Segment Start: INFORMATION PROVIDED

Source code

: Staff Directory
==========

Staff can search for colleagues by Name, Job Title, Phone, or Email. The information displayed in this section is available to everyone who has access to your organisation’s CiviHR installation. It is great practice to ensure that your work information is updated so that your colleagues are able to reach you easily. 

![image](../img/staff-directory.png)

Segment End: INFORMATION PROVIDED
Segment Start: INFORMATION PROVIDED

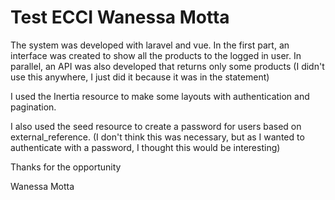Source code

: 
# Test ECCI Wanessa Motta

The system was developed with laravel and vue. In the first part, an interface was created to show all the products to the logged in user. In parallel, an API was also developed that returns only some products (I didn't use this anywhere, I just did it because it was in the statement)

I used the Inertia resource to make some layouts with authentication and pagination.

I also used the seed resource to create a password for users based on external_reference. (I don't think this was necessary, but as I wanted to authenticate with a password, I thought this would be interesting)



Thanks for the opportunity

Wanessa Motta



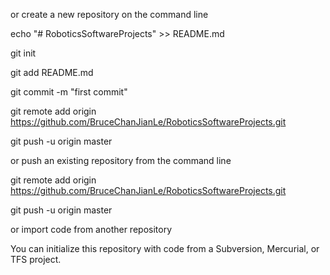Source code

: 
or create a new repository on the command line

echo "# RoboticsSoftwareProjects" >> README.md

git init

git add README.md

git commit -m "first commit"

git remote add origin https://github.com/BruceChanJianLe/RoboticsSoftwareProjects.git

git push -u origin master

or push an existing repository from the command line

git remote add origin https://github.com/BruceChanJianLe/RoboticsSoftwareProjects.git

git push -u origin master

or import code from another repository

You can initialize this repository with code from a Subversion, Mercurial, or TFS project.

Segment End: INFORMATION PROVIDED

EXERCISE PROMPT: Say how many lines above hold the word "Wanessa", giving only the count.

SOLUTION BELOW: 2